The queen came to the mirror at last, crawling on her knees and whimpering. She smelled of smoke. “Can we leave now?” She begged. “Is it over?”
“It never ends.” The mirror said without feeling. “I know that much.”
Esme looked up with her bright shining eyes and a lightning burn across her cheek. She touched the mark lightly, unseeing. “I am not beautiful.”
The mirror reached for her, pressing her hand flat against her cage. “I would have you believe otherwise, my queen,” she croaked. “I would make promises.”
The queen staggered forward. She placed her palm against the mirror in turn. Their hands overlaid like kissing shadows. Fingertips aligned with no hint of warmth or skin. “I love books you know. And ugly things. I am crooked, cruel, and I have done so many things I am not proud of. Things I cannot take back.”
“Good.” The mirror returned forcefully. “I would hate to be alone.”
Esme took out a flask and it smelled of copper.
She always was too clever. The queen murmured secret words, pouring blood against the surface and burning it away like mist. The creature within drew long hard breaths as time rushed back in, inch by inch, plunging its fingers into her reanimating flesh. She pushed forward like a drowning sailor through tar-black waters.
“Is it enough? Please, let it be enough. I’ve done it. I’ve given up everything.” Esme reached and reached, pouring blood and pressing toward her. “Can you come out yet?”
In many ways, she did not expect anything, she did not expect it to work—much as you don’t expect an eclipse as surely the sun was permanent. A hot spill of tears was the first shock. Who could be making her face wet like that? Who was making those terrible noises? Oh, but there could be miracles. The second was the evil queen’s hand, quick and warm and real. She couldn’t imagine anything more solid; the universe couldn’t possibly create something like that or surely the residents of this world would do nothing all day but hold each other.
The third shock was the edgeless loveliness of her mouth.
The mirror knew infinity. It was all she knew within that cage, oh but this, this was the sky. The salt and tears mixed with that brilliant rush of soft lips against soft skin. The mirror shuddered. She tucked them together and felt a pattering heartbeat against her own.

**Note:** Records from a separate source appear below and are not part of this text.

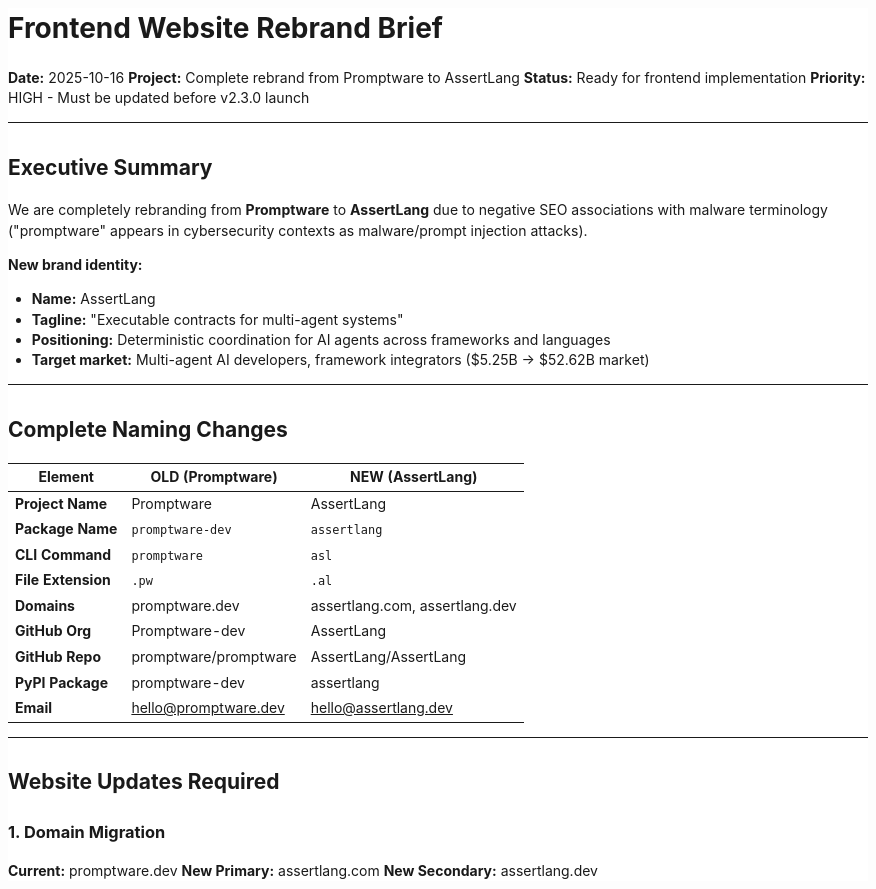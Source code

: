 # Frontend Website Rebrand Brief

**Date:** 2025-10-16
**Project:** Complete rebrand from Promptware to AssertLang
**Status:** Ready for frontend implementation
**Priority:** HIGH - Must be updated before v2.3.0 launch

---

## Executive Summary

We are completely rebranding from **Promptware** to **AssertLang** due to negative SEO associations with malware terminology ("promptware" appears in cybersecurity contexts as malware/prompt injection attacks).

**New brand identity:**
- **Name:** AssertLang
- **Tagline:** "Executable contracts for multi-agent systems"
- **Positioning:** Deterministic coordination for AI agents across frameworks and languages
- **Target market:** Multi-agent AI developers, framework integrators ($5.25B → $52.62B market)

---

## Complete Naming Changes

| Element | OLD (Promptware) | NEW (AssertLang) |
|---------|------------------|------------------|
| **Project Name** | Promptware | AssertLang |
| **Package Name** | `promptware-dev` | `assertlang` |
| **CLI Command** | `promptware` | `asl` |
| **File Extension** | `.pw` | `.al` |
| **Domains** | promptware.dev | assertlang.com, assertlang.dev |
| **GitHub Org** | Promptware-dev | AssertLang |
| **GitHub Repo** | promptware/promptware | AssertLang/AssertLang |
| **PyPI Package** | promptware-dev | assertlang |
| **Email** | hello@promptware.dev | hello@assertlang.dev |

---

## Website Updates Required

### 1. Domain Migration

**Current:** promptware.dev
**New Primary:** assertlang.com
**New Secondary:** assertlang.dev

“Can I ask you questions now?” She, the Sylph, her, she rasped as Esme tangled them together, the ends of shredded threads forming knots. The Sylph looked into her eyes. “Can I make you promises?”
Esme laughed dryly, broken. “What answers could I possibly give you? I know so very little.” The queen peppered kisses on her cheeks. “But I am yours to command, anything you wish.”
“Take me away.” The mirror pleaded. The evil queen kissed the Sylph’s palm and pulled her away.
“Yes, as far as you like. Anywhere.”
The Sylph never saw that room again, she never saw that tower, or the castle or the princess now turned ruler, but she saw the sky, unfolding and unfailing. In the woods beyond the lands of men, they took out rings beneath that sky, and made promises.